1. Church (Blessings? Good grade?)
2. Saturday Night Live (I will henceforth have the most enormous crush on Jason Segal, if I didn't already.)
3. 4 hour nap. Yes. 4.
4. Thanksgiving before Thanksgiving.
5. Watch Anastasia (More like, try to outdo the TV volume with my own reenactments of every song)
6. Ward prayer (more blessings?)
7. The internet
8. Boy talk with the twins.
9. Shower.
10. This.
11. See below
I'm ashamed at myself. And now to put the cherry on top, here's one of those lamezord "about me" quiz things. Don't even read it. Seriously. But I can't write this paper. So I'm doing this instead.
All my love, B.
STOP HERE FOR REAL.
Describe your perfect date in 15 words or less:
Literally any date. <----- (3 word=owned).
Cat person or dog person?
Beta fish person.
Least favorite movie genre?
Westerns or slashers.
Second favorite book?
Tough. I would say since all 7 Harry Potters fall under the same category as #1...The Screwtape Letters, and any other book I could potentially read by C.S. Lewis.
Dessert of choice?
Ice cream. Or Molten Chocolate cake from Chilis. I can eat that thing shamefully fast with a friend and 35 seconds.
Favorite season?
Autumn. Especially the smell of autumn. Or summer. Wanna be beach bum.
Favorite activity to do in aforementioned season?
Wearing cozy things and pretending Christmas is always next week. (autumn) Picnics, wearing fedoras and pretending I know how to play the ukulele. (summer)
What kind of music do you listen to?
Indie-chill or dubstep. Get that country crap away from me.
Are you more of a city person or a country person?
Ooh. I would love to live really close to a big city so I can visit whenever I want, but far enough away to see the stars at night. How poetic. Those places only exist in movies.
If you could have lunch with any person from past or present, who would it be and what would you order?
Coco Chanel. Or Gordon B. Hinckley...and probably pizza.
What are three things that set you apart/make you different from the rest of the girls in Provo?
1. I'm a Texan but I have next to no Texas pride.
2. Getting married is the backup plan to a mission...NOT the other way around.
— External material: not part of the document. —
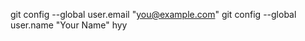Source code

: git config --global user.email "you@example.com"
  git config --global user.name "Your Name"
  hyy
3. I'm terrible at flirting. Awful. I think native Utah'ns (eh?) learn it in school or something. I'm at a loss.
Are you a clever person? i.e. if I take you to the murder mystery dinner, will you be a useful addition to my mystery-solving team?
Absolutely not. I will effortlessly solve any sudoku puzzle you set in front of me, but any time I watch a mystery show the ending takes me by complete surprise.
What are you most passionate about?
I refuse...REFUSE...to judge other people before I know the situation. That is NOT my place, or yours, or my parents' or your parents' or anyone else's place. Accept people even if it's not exactly what you agree with. If they're not offending you personally, or anyone else, no harm done. Let God do the rest. I'll stop there, because I could literally argue this point for hours.
What is your favorite scripture and why?
2 Nephi 1 changed my life. It doesn't seem like that profound of a chapter, but I read it in the right place at the right time.
If you were granted three wishes what would they be?
Go to France, Figure out exactly what I need to do with my life, Marry a J-Crew model.
What is the most adventurous thing you've ever done?
Roller-coastering, amusement park skydiving, rock climbing, bridge jumping. I need to get out more. Jeez.
What makes you laugh?
Anything and everything.
What is the silliest-sounding word you know?
...and he SLUNK to the fridge. SLUNK.
If a movie was made of your life, the soundtrack would consist mainly of songs by:
While trying to avoid sounding all tortured and hipster, it would definitely be Mumford and Sons or the Decemberists. Mumford's album is the emotional musical version of my diary, and the Decemberists tell random stories, also included in my diary. But on a lighter note, the entire Les Miserables soundtrack would be in there along with plenty of Celine Dion.
Height?
5'3". If I wear heels, I become normal size. But as wearing heels equates to a major life hazard to anyone within a twelve foot radius of me when I do, I'm doomed to be short.
Finished.
So...I'm starting to really, really, really hate not being sure of what I want to do with my life. The only, even partially, sure things ahead are going to France in April and going to the CIA recruitment meeting in January with Laura.
Anyway.......I hope you didn't put yourself through that. But if you did, and you're in Provo, you're guaranteed a date if you bring Ben & Jerry's Imagined Whirled Peace to my door.